Problem statement:
Repeat the entries beneath in their entirety, precisely as given.

(Input data Opens)

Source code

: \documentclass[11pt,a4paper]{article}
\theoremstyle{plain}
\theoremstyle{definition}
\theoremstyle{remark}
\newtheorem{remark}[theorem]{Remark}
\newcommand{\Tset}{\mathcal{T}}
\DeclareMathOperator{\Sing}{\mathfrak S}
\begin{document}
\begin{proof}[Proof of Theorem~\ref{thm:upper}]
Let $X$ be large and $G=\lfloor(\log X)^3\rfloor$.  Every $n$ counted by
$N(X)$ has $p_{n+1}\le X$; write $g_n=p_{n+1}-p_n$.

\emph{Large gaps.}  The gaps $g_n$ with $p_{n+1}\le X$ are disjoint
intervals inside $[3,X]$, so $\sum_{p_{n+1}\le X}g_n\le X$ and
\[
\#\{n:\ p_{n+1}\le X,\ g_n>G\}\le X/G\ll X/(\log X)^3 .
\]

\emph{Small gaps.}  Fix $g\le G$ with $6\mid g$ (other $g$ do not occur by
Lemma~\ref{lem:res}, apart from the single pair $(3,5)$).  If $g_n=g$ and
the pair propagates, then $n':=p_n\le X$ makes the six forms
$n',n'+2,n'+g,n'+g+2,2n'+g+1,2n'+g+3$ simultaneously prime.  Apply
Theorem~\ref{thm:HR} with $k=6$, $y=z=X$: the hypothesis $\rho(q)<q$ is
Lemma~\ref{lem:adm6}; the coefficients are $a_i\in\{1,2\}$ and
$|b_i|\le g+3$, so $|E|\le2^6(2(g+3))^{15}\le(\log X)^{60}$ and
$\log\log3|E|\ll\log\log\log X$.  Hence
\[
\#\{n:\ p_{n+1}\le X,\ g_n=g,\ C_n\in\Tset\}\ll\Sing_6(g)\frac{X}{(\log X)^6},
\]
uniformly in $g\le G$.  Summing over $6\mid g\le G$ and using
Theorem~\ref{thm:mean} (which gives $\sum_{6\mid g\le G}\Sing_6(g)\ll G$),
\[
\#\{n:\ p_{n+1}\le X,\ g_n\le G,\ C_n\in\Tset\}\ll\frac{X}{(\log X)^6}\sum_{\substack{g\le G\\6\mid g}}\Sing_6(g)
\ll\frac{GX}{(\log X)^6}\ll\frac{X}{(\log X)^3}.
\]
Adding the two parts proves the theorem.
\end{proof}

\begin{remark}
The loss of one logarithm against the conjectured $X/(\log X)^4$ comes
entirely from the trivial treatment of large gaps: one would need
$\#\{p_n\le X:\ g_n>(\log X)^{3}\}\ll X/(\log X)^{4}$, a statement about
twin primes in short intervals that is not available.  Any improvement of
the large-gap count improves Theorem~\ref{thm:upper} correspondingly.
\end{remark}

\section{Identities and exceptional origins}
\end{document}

(Input data Closes)

Output of the exercise:
Source code

: \documentclass[11pt,a4paper]{article}
\theoremstyle{plain}
\theoremstyle{definition}
\theoremstyle{remark}
\newtheorem{remark}[theorem]{Remark}
\newcommand{\Tset}{\mathcal{T}}
\DeclareMathOperator{\Sing}{\mathfrak S}
\begin{document}
\begin{proof}[Proof of Theorem~\ref{thm:upper}]
Let $X$ be large and $G=\lfloor(\log X)^3\rfloor$.  Every $n$ counted by
$N(X)$ has $p_{n+1}\le X$; write $g_n=p_{n+1}-p_n$.

\emph{Large gaps.}  The gaps $g_n$ with $p_{n+1}\le X$ are disjoint
intervals inside $[3,X]$, so $\sum_{p_{n+1}\le X}g_n\le X$ and
\[
\#\{n:\ p_{n+1}\le X,\ g_n>G\}\le X/G\ll X/(\log X)^3 .
\]

\emph{Small gaps.}  Fix $g\le G$ with $6\mid g$ (other $g$ do not occur by
Lemma~\ref{lem:res}, apart from the single pair $(3,5)$).  If $g_n=g$ and
the pair propagates, then $n':=p_n\le X$ makes the six forms
$n',n'+2,n'+g,n'+g+2,2n'+g+1,2n'+g+3$ simultaneously prime.  Apply
Theorem~\ref{thm:HR} with $k=6$, $y=z=X$: the hypothesis $\rho(q)<q$ is
Lemma~\ref{lem:adm6}; the coefficients are $a_i\in\{1,2\}$ and
$|b_i|\le g+3$, so $|E|\le2^6(2(g+3))^{15}\le(\log X)^{60}$ and
$\log\log3|E|\ll\log\log\log X$.  Hence
\[
\#\{n:\ p_{n+1}\le X,\ g_n=g,\ C_n\in\Tset\}\ll\Sing_6(g)\frac{X}{(\log X)^6},
\]
uniformly in $g\le G$.  Summing over $6\mid g\le G$ and using
Theorem~\ref{thm:mean} (which gives $\sum_{6\mid g\le G}\Sing_6(g)\ll G$),
\[
\#\{n:\ p_{n+1}\le X,\ g_n\le G,\ C_n\in\Tset\}\ll\frac{X}{(\log X)^6}\sum_{\substack{g\le G\\6\mid g}}\Sing_6(g)
\ll\frac{GX}{(\log X)^6}\ll\frac{X}{(\log X)^3}.
\]
Adding the two parts proves the theorem.
\end{proof}

\begin{remark}
The loss of one logarithm against the conjectured $X/(\log X)^4$ comes
entirely from the trivial treatment of large gaps: one would need
$\#\{p_n\le X:\ g_n>(\log X)^{3}\}\ll X/(\log X)^{4}$, a statement about
twin primes in short intervals that is not available.  Any improvement of
the large-gap count improves Theorem~\ref{thm:upper} correspondingly.
\end{remark}

\section{Identities and exceptional origins}
\end{document}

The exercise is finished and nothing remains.